Posted Oct 9, 2014 7:13 UTC (Thu) by kleptog (subscriber, #1183) [Link] (3 responses)

> "rather than papering over problems, or adding yet another layer-of-fix on top of an underlying problem... he/they will do their best to fix things that are broken rather than allowing them to continue to be broken"

Some days I wish there were more of these kinds of people. At one point I read an article (which I can no longer find) which coined a term "broken API syndrome" or "fixed interface syndrome" or something like that.

Basically, there are situations where you're coding against an API which doesn't quite support one feature you need. And instead of looking behind the API (which you can because it's open source) and making a small fix/change there, you end up writing chunks of horrible fragile code on top of the API just to make it work.

This happens even in projects where both sides of the API are in the same repository. It drives me nuts sometimes.

I have great respect for people who get in there and fix broken APIs, even though they are rendering large chunks of other people's work obsolete. The world in the long run is better off.

On the sickness of our community

Posted Oct 9, 2014 7:29 UTC (Thu) by neilbrown (subscriber, #359) [Link] (2 responses)

You "broken API problem" is also sometimes known as "The platform problem".

https://lwn.net/Articles/443531/

On the sickness of our community

Posted Oct 9, 2014 11:50 UTC (Thu) by njd27 (subscriber, #5770) [Link] (1 responses)

The counter argument is that it is the "Cascade of Attention Deficit Teenagers" approach.

On the sickness of our community

Posted Oct 14, 2014 4:10 UTC (Tue) by ThinkRob (guest, #64513) [Link]

It's a balancing act. A good lead knows "when to hold 'em and when to fold 'em". A bad one recognizes that it's easier and more satisfying to start from scratch and is biased towards that. A lazy or shy one recognizes that it's less work and less risk to make small hacks to solve short term problems, and is biased towards that.

On the sickness of our community

Posted Oct 9, 2014 19:30 UTC (Thu) by ssmith32 (subscriber, #72404) [Link]

I've known lots of humble programmers - in fact some of the best ones I've known are. You just don't notice them because they aren't screaming / broadcasting / grandstanding. Now marketing is great and necessary and valuable .. but it's not engineering skill. One guy I've known for years, I was at a mutual friends house, and the mutual friend says something like "x was the president of Apache" . I laugh and like no! Then I turn to x, and I go like, you're not. And he just laughs and says yes, I am.... I knew he had been contributing code to a lot of projects, but hey, we all like to code...

In general, people who a jerks with skill like to rationalize saying "it's just the way you have to be to be good at X". When, really, they're just jerks who are good at X. And we don't notice all the quiet humble people pushing things a long.

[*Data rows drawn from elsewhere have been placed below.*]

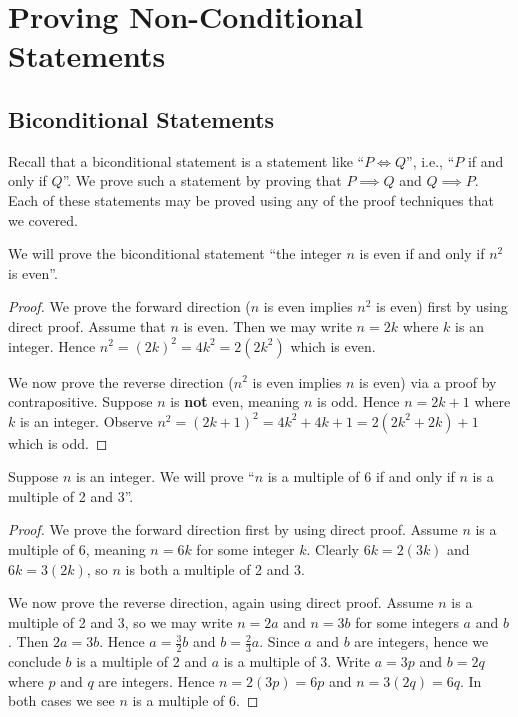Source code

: \section{Proving Non-Conditional Statements}
\subsection{Biconditional Statements}
Recall that a biconditional statement is a statement like ``$P \iff Q$'', i.e., ``$P$ if and only if $Q$''. We prove such a statement by proving that $P \implies Q$ and $Q \implies P$. Each of these statements may be proved using any of the proof techniques that we covered.

\begin{example}
    We will prove the biconditional statement ``the integer $n$ is even if and only if $n^2$ is even''.
    \begin{proof}
        We prove the forward direction ($n$ is even implies $n^2$ is even) first by using direct proof. Assume that $n$ is even. Then we may write $n = 2k$ where $k$ is an integer. Hence $n^2 = (2k)^2 = 4k^2 = 2(2k^2)$ which is even.

        We now prove the reverse direction ($n^2$ is even implies $n$ is even) via a proof by contrapositive. Suppose $n$ is \textbf{not} even, meaning $n$ is odd. Hence $n = 2k + 1$ where $k$ is an integer. Observe $n^2 = (2k+1)^2 = 4k^2 + 4k + 1 = 2(2k^2 + 2k) + 1$ which is odd.
    \end{proof}
\end{example}
\begin{example}
    Suppose $n$ is an integer. We will prove ``$n$ is a multiple of 6 if and only if $n$ is a multiple of 2 and 3''.
    \begin{proof}
        We prove the forward direction first by using direct proof. Assume $n$ is a multiple of 6, meaning $n = 6k$ for some integer $k$. Clearly $6k = 2(3k)$ and $6k = 3(2k)$, so $n$ is both a multiple of 2 and 3.
        
        We now prove the reverse direction, again using direct proof. Assume $n$ is a multiple of 2 and 3, so we may write $n = 2a$ and $n = 3b$ for some integers $a$ and $b$. Then $2a = 3b$. Hence $a = \frac 32 b$ and $b = \frac 23 a$. Since $a$ and $b$ are integers, hence we conclude $b$ is a multiple of 2 and $a$ is a multiple of 3. Write $a = 3p$ and $b = 2q$ where $p$ and $q$ are integers. Hence $n = 2(3p) = 6p$ and $n = 3(2q) = 6q$. In both cases we see $n$ is a multiple of 6.
    \end{proof}
\end{example}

I know this because, especially in my younger years, I would say I was the jerk out of the three mentioned in my anecdote above. But I was never the most skilled. Had my moments, but not the most skilled.

Being a jerk vs humble often corresponds to fame and visibility, but not to actual skill.

How many here knew who Brian Fox was before shellshock? I doubt most of the code in GNU has been written by Stallman. Stallman is very useful as a spokesperson for free software - but that doesn't mean you have to be like him to make widely used libre software.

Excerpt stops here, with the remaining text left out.